Another Overhanging Budget Problem
In its Medium-Term Financial Strategy (MTFS), the Scottish Government projected that there would be a gap between its planned spending and the funding it expects to receive. That gap grows over the forecast period to almost £5 billion by 2029–30 unless spending is reduced, taxes are increased, or other savings are found.

Who has referred to the £5 billion gap?

Several respected organisations have discussed and analysed this figure:

1. Scottish Government

The Government itself described a growing fiscal gap in its Medium-Term Financial Strategy.

It is important to understand that this is not an actual deficit, because the Scottish Government is legally required to balance its budget each year. Rather, it is a forecast funding gap between current spending ambitions and expected future income.

2. Audit Scotland

Audit Scotland endorsed the seriousness of the challenge, stating:

"A forecast gap of nearly £5 billion remains between what ministers want to spend on public services and the funding available to them."

It warned ministers that they need much more detailed plans to close that gap.

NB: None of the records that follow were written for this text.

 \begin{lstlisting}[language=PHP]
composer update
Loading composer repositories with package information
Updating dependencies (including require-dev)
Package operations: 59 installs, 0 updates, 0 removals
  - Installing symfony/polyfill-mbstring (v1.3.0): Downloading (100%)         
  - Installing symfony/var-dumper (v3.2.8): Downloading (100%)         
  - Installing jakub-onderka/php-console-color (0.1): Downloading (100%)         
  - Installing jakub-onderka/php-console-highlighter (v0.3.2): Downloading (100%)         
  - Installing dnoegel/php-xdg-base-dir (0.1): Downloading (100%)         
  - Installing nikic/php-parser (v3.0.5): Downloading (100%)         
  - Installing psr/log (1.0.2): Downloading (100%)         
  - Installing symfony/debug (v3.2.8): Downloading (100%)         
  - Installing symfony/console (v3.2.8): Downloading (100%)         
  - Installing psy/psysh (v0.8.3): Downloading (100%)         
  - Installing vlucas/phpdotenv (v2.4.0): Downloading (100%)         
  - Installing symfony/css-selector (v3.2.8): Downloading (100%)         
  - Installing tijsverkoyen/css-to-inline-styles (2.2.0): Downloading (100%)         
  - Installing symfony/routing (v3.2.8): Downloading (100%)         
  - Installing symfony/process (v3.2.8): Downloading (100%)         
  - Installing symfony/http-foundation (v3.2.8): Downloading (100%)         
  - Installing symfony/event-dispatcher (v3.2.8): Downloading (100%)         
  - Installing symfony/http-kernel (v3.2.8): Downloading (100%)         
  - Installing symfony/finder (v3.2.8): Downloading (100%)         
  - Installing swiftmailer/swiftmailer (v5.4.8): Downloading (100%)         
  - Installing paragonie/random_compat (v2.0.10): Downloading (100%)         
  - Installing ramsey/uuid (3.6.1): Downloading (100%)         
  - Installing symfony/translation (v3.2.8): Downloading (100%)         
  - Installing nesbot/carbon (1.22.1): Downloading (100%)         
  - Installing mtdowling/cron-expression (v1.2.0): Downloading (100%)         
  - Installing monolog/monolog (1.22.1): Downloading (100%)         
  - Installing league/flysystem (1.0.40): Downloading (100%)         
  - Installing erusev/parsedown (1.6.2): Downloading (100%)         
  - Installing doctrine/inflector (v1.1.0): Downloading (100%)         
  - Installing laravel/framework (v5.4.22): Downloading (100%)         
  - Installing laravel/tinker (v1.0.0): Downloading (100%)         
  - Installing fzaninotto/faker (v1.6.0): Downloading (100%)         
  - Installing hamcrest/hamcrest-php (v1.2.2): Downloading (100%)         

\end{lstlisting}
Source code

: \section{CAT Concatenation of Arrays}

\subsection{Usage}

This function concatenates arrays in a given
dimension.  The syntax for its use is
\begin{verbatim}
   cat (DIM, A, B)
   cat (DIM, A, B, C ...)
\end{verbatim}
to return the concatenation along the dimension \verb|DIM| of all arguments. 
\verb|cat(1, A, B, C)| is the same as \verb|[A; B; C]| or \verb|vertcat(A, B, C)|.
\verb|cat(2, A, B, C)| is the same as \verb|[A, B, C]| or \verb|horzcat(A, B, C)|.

3. Scottish Parliament Information Centre

SPICe produced an analysis explaining that the Scottish Government's own projections show the gap rising to nearly £5 billion by 2029–30, and that this will require either:

lower spending,
higher devolved taxes,
or a combination of both.

4. Fraser of Allander Institute

The Fraser of Allander Institute has repeatedly warned that the Government has been relying on one-off funding sources to balance its books. It estimates an underlying budget shortfall of around £500–650 million in the current budget, but agrees that the medium-term funding gap approaches £5 billion if no action is taken.

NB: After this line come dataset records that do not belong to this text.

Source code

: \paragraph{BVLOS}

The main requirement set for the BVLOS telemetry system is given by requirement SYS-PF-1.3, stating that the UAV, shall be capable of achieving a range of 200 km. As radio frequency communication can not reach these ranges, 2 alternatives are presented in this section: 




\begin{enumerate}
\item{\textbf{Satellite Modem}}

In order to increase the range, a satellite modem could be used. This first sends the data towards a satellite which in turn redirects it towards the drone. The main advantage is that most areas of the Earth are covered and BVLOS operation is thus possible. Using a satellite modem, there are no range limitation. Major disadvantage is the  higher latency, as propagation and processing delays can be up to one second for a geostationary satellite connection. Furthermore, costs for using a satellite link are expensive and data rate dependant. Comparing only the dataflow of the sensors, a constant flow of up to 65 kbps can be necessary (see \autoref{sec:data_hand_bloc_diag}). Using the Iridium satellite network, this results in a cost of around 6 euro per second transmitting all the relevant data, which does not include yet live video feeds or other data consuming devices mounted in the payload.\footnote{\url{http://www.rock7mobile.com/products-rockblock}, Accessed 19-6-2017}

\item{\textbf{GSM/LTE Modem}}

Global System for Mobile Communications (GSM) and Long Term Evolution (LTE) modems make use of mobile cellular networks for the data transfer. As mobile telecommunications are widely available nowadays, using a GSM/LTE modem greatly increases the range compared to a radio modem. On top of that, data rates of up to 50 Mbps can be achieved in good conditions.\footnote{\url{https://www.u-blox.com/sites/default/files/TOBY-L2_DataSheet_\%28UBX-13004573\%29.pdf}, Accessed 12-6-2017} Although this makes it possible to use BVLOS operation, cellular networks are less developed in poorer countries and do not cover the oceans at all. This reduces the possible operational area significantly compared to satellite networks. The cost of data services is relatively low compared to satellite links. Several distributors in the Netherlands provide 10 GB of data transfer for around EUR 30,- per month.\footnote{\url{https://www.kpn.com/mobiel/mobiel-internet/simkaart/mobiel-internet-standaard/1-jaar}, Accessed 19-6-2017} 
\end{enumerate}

5. Institute for Fiscal Studies

The IFS has also highlighted the increasingly difficult outlook for Scottish public finances and investment, although it tends to focus on the underlying pressures rather than using the £5 billion figure as a headline.

An important distinction

The phrase "£5 billion deficit" can be misleading.

A more accurate description is:

It is a projected funding gap over the next few years.
It is not a £5 billion annual overspend.
It is not debt in the way a UK Government budget deficit is.

Because the Scottish Government must legally balance its budget each year, it cannot simply borrow to cover this gap. Instead, it has to:

reduce planned spending,
increase tax revenues where it has devolved powers,
improve efficiency,
reprioritise programmes,
or receive additional funding from the UK Government.

Why this matters for projects like Thurso

This projected funding gap is one of the reasons analysts are watching large capital projects closely. Even if the Thurso campus remains a high priority, a tightening capital budget could lead to some projects across Scotland being delayed or phased over a longer period rather than cancelled outright.